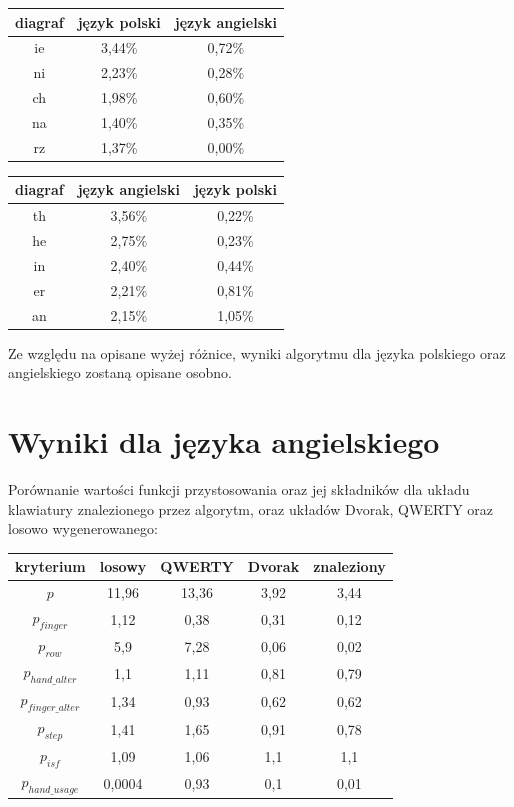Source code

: \documentclass[brudnopis]{xmgr}
\begin{document}
\begin{tabular}{ c | c | c }
  diagraf & język polski & język angielski \\
  \hline
  ie &	3,44\% &	0,72\% \\
  ni &	2,23\% &	0,28\% \\
  ch &	1,98\% &	0,60\% \\
  na &	1,40\% &	0,35\% \\
  rz &	1,37\% &	0,00\% \\
\end{tabular}
\begin{tabular}{ c | c | c }
  diagraf & język angielski & język polski \\
  \hline
  th &	3,56\% &	0,22\% \\
  he &	2,75\% &	0,23\% \\
  in &	2,40\% &	0,44\% \\
  er &	2,21\% &	0,81\% \\
  an &	2,15\% &	1,05\% \\
\end{tabular}\newline

Ze względu na opisane wyżej różnice, wyniki algorytmu dla języka polskiego oraz angielskiego zostaną opisane osobno.


\section{Wyniki dla języka angielskiego}

Porównanie wartości funkcji przystosowania oraz jej składników dla układu klawiatury znalezionego przez algorytm, oraz układów Dvorak, QWERTY oraz losowo wygenerowanego:\newline
\begin{tabular}{ c | c | c | c | c}
  kryterium            & losowy & QWERTY & Dvorak & znaleziony \\
  \hline
  $p$			&  11,96 & 13,36 & 3,92 & 3,44 \\
  \hline
  $p_{finger}$          &   1,12 &  0,38 & 0,31 & 0,12 \\
  $p_{row}$             &    5,9 &  7,28 & 0,06 & 0,02 \\
  $p_{hand\_alter}$     &    1,1 &  1,11 & 0,81 & 0,79 \\
  $p_{finger\_alter}$   &   1,34 &  0,93 & 0,62 & 0,62 \\
  $p_{step}$            &   1,41 &  1,65 & 0,91 & 0,78 \\
  $p_{isf}$             &   1,09 &  1,06 &  1,1 &  1,1 \\
  $p_{hand\_usage}$     & 0,0004 &  0,93 &  0,1 & 0,01 \\
\end{tabular}\newline\newline
\end{document}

# DIRECTIONS
Pull every line containing "angielskiego" out of the records.

# OUTPUT FOR THIS TASK
Ze względu na opisane wyżej różnice, wyniki algorytmu dla języka polskiego oraz angielskiego zostaną opisane osobno.
\section{Wyniki dla języka angielskiego}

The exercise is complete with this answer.